This is the steps in this notebook.
- Import packages
- Initiate config parser; you will need it later for the credentials
- Utility functions
- Extract
- Transform 
- Load

##### Import packages

Import the necessary packages.

In [1]:
import pandas as pd
import psycopg2
from sqlalchemy import create_engine
import configparser
from io import StringIO
from io import BytesIO
import boto3
from urllib import request
import json
from datetime import datetime

##### Initiate config parser; you will need it later for the credentials

This step is helpful for authentication.

In [2]:
config = configparser.ConfigParser()

# read the configuration file
config.read('../Dataverse/multi_config.ini')

# get all the connections
config.sections()

['postgresql', 'aws_s3', 'weather_api']

In [3]:
'''
Authenticate the Postgres and S3 database by getting the credentials from the config file
'''
database = config.get('postgresql', 'database')
user = config.get('postgresql', 'user')
password = config.get('postgresql', 'password')
host = config.get('postgresql', 'host')
port = config.get('postgresql', 'port')

# AWS Credentials
service_name = config.get('aws_s3', 'service_name')
region_name = config.get('aws_s3', 'region_name')
aws_access_key_id = config.get('aws_s3', 'aws_access_key_id')
aws_secret_access_key = config.get('aws_s3', 'aws_secret_access_key')
s3_bucket = config.get('aws_s3', 's3_bucket')

# Weather API Credentials
api_key = config.get('weather_api', 'api_key')
print("Authentication successful \n")
print(f'The database is "{database}" and the service_name is "{service_name}"')

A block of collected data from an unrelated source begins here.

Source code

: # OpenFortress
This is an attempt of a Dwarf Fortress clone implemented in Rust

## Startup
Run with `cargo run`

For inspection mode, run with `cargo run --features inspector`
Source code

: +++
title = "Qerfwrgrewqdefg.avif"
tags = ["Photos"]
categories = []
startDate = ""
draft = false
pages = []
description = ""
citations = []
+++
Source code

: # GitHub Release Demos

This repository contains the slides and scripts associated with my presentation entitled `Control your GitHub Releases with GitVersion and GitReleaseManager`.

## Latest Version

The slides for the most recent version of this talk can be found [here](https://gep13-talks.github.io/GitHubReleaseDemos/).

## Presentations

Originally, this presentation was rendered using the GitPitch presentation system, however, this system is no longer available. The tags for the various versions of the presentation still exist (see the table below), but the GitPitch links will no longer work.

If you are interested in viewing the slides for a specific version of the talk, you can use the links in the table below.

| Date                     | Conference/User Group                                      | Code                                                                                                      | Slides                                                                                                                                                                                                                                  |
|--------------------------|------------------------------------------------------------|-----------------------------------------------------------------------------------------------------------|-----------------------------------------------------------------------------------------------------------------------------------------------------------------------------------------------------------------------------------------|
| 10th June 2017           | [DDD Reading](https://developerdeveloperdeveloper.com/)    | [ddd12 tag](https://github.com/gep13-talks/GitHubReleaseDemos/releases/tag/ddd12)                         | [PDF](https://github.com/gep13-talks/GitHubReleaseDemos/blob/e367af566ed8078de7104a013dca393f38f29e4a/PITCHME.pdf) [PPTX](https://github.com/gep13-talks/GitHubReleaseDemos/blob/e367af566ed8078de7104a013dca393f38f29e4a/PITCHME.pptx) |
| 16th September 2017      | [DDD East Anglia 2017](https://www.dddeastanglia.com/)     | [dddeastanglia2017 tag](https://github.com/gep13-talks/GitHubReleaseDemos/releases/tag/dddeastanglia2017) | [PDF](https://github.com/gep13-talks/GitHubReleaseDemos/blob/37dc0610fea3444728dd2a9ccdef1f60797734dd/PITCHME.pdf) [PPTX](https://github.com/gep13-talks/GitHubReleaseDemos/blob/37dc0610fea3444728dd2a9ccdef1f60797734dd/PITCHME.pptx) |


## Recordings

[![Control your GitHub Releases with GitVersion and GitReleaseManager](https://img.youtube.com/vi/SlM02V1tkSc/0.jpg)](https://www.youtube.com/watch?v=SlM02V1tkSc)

Authentication successful 

The database is "data_engineering" and the service_name is "s3"


##### Utility functions

- contents: Import data from the S3 bucket. Accept the bucket name and key as input and returns the s3 key as an object.
- load_local: Import data from the local folder. Accept the file path as input and returns the data as a dataframe.
- load_postgres_table: The function save a dataframe as a new table on the postrgesQL database. It appends the data if the table exists.
- extract_postgres_table: The function import data to your workspace as a dataframe using SQLAlchemy engine.
- extract_psycopg_data: The function import data to your workspace as a dataframe using Psycopg2.

In [4]:
# function to extract data using the bucket name and key
def contents(bucket_name, key):
    """
    Import data from the S3 bucket. 
    Accept the bucket name and key as input and 
    returns the s3 key as an object.
    """
    string_io = io.BytesIO()
    s3.Object(bucket_name, key).download_fileobj(string_io)
    return string_io.getvalue() 


def extract_local(path):
    """
    Import data from the local folder. 
    Accept the file path as input and 
    returns the data as a dataframe.
    """
    local_data = pd.read_csv(path)
    return local_data


def load_postgres_table(df, table_name):
    """
    The function save a dataframe as a new table on the postrgesQL database. 
    It appends the data if the table exists.
    Input: df - dataframe, table_name - Name of table to be created
    Returns: None
    """
    alchemyEngine = create_engine(f'postgresql+psycopg2://{user}:{password}@{host}/{database}', pool_recycle=3600);
    postgreSQLConnection = alchemyEngine.connect();
    postgreSQLTable = table_name # "admission_postgres";

    # Use try/except to catch errors if exists
    try:
        frame = df.to_sql(postgreSQLTable, postgreSQLConnection, if_exists='fail'); #, index=False); #postgres_data
    except ValueError as vx:
        print(vx)
    except Exception as ex:  
        print(ex)
    else:
        print(f'PostgreSQL Table, "{postgreSQLTable}", has been created successfully.');
    finally:
        postgreSQLConnection.close();
        
        
def extract_postgres_data(table):
    """
    The function import data to your workspace as a dataframe.
    Input: Name of the table to be created or updated - table
    """
    try:
        # Create an engine instance
        alchemyEngine = create_engine(f'postgresql+psycopg2://{user}:{password}@{host}/{database}', pool_recycle=3600);

        # Connect to PostgreSQL server
        dbConnection = alchemyEngine.connect();

        # Read data from PostgreSQL database table and load into a DataFrame instance
        sql = f"select * from \"{table}\""
        dataFrame = pd.read_sql(sql, dbConnection);

        pd.set_option('display.expand_frame_repr', False);

        # Print the DataFrame
        #print(dataFrame); 

        # Close the database connection
        #dbConnection.close()
        return dataFrame
    except (Exception, Error) as error:
        print("Error while connecting to PostgreSQL", error)
    finally:
        if dbConnection:
            dbConnection.close()
            print("PostgreSQL connection is closed")

    
def extract_psycopg_data(table):
    """
    UserWarning: pandas only support SQLAlchemy connectable(engine/connection) 
    ordatabase string URI or sqlite3 DBAPI2 connection other DBAPI2 objects are
    not tested. Please consider using SQLAlchemy. 
    This is just a practice.
    The function import data to your workspace as a dataframe.
    Input: Name of the table to be created or updated - table
    
    """
    import psycopg2
    from psycopg2 import Error
    try:
        # Connect to an existing database
        connection = psycopg2.connect(user=user,
                                      password=password,
                                      host=host,
                                      port=port,
                                      database=database)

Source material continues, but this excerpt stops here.